Petition for Writ of Prohibition

Writ Granted

________________________________________________________

Submitted: October 2, 1991

Filed: October 17, 1991

O. C. Spaulding
Prosecuting Attorney of Putnam County
Winfield, West Virginia
Attorney for the Petitioner

H. F. Salsbery, Jr.
Charleston, West Virginia
Monty L. Preiser
Preiser Law Offices
Charleston, West Virginia
Attorney for the Respondents

CHIEF JUSTICE MILLER delivered the Opinion of the Court.


SYLLABUS BY THE COURT

     1. Rule 15 of the West Virginia Rules of Criminal Procedure permits a deposition to be compelled in a criminal case only under very limited conditions, i.e., where, due to exceptional circumstances, the deposition is necessary, in the interest of justice, to preserve the deponent's testimony for use at trial.    

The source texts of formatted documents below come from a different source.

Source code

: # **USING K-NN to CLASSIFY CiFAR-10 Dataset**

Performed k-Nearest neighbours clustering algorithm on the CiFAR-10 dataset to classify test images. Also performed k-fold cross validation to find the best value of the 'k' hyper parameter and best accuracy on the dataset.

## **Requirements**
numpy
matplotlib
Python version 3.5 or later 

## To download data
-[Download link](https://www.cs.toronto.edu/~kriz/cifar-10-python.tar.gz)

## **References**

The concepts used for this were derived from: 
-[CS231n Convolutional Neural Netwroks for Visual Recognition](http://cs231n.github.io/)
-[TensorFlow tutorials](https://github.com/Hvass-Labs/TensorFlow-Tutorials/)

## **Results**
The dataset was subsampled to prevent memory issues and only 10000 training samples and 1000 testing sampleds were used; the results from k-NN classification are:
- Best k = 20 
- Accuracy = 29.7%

     2. Rule 15 of the West Virginia Rules of Criminal Procedure authorizes a court to order a deposition only when the witness is unavailable for trial and the deposition is needed to preserve the testimony for trial. It is to be read in conjunction with W. Va. Code, 62-3-1 (1981).

     3. The fact that a potential witness in a criminal proceeding is unwilling to talk to a defendant's attorney or investigator is not, alone, sufficient to authorize a court-ordered deposition under Rule 15 of the West Virginia Rules of Criminal Procedure and W. Va. Code, 62-3-1 (1981).

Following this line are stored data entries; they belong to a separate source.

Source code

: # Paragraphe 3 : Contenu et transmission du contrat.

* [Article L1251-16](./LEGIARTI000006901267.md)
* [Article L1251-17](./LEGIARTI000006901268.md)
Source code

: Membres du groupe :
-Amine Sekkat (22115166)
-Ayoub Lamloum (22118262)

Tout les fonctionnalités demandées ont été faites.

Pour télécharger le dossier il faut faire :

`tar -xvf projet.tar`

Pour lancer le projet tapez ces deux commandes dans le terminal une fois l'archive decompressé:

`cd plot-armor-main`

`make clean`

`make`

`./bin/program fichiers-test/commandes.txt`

     4. "'"A writ of prohibition shall lie as a matter of right in all cases of usurpation and abuse of power, when the inferior court has not jurisdiction of the subject matter in controversy, or, having such jurisdiction exceeds its legitimate powers." Syl. pt. 1, State ex rel. UMWA International Union v. Maynard, 342 S.E.2d 96 (W. Va. 1985).' Syllabus Point 4, State ex rel. Ayers v. Cline, ___ W. Va. ___, 342 S.E.2d 89 (1985)."

Syllabus Point 3, State ex rel. Moomau v. Hamilton, ___ W. Va. ___, 400 S.E.2d 259 (1990).


Miller, Chief Justice:

    In this original proceeding in prohibition, the relator, the Prosecuting Attorney of Putnam County, seeks to prevent the respondent judge from requiring a potential witness for the State in a criminal prosecution to give a deposition to the defense. We find that the court exceeded its legitimate powers in ordering the deposition, and we grant the writ of prohibition prayed for.

    The defendant below, Michael B. Pauley, was indicted in the Circuit Court of Putnam County on a charge of first-degree murder in connection with the August 29, 1990 death of James C. Lewis. The defendant had previously dated the decedent's granddaughter, Angela Lewis.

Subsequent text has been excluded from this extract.